Complications dermatologiques
Complications infectieuses
Il s’agit de parasitoses cutanées telles que la gale, de mycoses (les dermatophyties et les intertrigos macérés). Les complications bactériennes sont relativement fréquentes avec une augmentation de la fréquence (multipliées par 5 en 10 ans). Le tableau clinique est à type d’érysipèle ou de cellulite.
Dyschromies :
Les hyper pigmentations par contraste siègent aux régions péri-oculaires, péri-buccales et à la face dorsale des doigts et motivent rarement la consultation (8/425 à l’IHS). Par contre,l’ochronose exogène (“thiéré” en wolof qui est une langue locale) est plus fréquente et au-delà de toute ressource thérapeutique.
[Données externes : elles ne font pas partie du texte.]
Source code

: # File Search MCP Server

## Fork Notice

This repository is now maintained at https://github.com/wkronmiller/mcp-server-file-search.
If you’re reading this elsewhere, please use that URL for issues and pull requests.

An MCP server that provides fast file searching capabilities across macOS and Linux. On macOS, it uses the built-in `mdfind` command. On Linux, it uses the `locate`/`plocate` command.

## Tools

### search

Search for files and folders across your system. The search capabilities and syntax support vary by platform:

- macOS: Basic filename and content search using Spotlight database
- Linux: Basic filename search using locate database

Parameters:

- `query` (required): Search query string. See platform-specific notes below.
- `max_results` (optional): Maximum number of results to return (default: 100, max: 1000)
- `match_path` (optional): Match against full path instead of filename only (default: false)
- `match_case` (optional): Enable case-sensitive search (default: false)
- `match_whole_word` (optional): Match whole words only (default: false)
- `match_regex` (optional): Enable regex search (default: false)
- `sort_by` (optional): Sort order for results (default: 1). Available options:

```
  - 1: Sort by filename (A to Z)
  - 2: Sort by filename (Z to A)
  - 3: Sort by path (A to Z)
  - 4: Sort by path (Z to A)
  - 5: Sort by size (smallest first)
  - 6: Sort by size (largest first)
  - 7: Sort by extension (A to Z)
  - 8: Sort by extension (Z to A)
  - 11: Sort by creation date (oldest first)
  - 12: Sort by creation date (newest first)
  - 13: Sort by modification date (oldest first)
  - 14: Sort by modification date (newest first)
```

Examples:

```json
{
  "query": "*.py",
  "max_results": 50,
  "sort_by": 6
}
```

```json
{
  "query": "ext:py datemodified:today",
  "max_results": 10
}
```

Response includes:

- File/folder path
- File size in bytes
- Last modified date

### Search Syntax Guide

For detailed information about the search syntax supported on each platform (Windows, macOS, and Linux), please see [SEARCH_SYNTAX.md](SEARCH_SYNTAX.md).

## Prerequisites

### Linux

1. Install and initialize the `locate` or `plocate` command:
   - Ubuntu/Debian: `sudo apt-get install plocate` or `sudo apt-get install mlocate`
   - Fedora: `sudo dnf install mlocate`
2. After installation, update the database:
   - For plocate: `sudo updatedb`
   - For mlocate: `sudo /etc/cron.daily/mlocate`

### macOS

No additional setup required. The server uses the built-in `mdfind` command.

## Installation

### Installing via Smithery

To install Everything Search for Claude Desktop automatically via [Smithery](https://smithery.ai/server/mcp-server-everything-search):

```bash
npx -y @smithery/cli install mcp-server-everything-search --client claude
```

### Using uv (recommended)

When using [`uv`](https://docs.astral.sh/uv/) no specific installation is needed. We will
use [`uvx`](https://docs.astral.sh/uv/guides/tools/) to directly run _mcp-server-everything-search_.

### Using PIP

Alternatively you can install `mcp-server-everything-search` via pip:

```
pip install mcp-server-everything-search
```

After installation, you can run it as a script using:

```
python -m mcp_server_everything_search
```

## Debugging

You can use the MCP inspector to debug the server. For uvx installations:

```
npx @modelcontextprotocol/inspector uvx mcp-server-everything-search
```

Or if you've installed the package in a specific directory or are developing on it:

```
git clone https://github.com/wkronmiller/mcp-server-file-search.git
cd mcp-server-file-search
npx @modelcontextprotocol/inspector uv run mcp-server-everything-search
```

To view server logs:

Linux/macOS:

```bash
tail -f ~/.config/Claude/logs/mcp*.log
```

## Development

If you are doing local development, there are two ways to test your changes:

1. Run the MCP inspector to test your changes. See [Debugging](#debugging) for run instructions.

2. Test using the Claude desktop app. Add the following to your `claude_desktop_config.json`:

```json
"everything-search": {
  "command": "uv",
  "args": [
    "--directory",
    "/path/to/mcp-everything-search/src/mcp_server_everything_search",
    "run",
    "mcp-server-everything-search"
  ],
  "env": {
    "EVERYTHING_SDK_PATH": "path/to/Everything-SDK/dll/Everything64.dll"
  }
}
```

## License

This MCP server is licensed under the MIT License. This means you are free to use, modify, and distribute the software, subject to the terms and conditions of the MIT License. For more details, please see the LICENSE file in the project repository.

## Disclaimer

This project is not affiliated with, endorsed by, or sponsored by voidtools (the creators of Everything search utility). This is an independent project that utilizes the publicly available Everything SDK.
D’autres types de lésions sont représentées par les éruptions « lupus-like » qui réalisent des lésions papuleuses photo-distribuées observées avec les produits à base d’hydroquinone.
Acnés cortico-induites :
Différentes de l’acné vulgaire par le caractère monomorphe des lésions.
Etats poikilodermiques :
Ils siégent à la base du cou et ont été décrits par Marchand depuis 1975.
Eczémas de contact :
Ils réalisent un tableau de dermite sèche desquamative. Ils sont observés avec les produits contenant de l’hydroquinone ou du mercure. Leurs sièges sont les zones photo-exposées et les grands plis.
Dermites caustiques :
Vergetures
Elles sont fréquentes, étendues,atrophiques et pigmentées mais motivent rarement la consultation.
Hypertrichoses
C’est l’augmentation de la pilosité. Elles siègent à la face et sont observées avec les produits à base de corticoïdes.
Autres dermatoses :
Ichtyose prétibiale (16%à l’IHS) On peut noter par ailleurs, une modification de l’aspect de certaines dermatoses telles que la lèpre, entraînant un retard diagnostic considérable après l’installation des séquelles neurologiqules.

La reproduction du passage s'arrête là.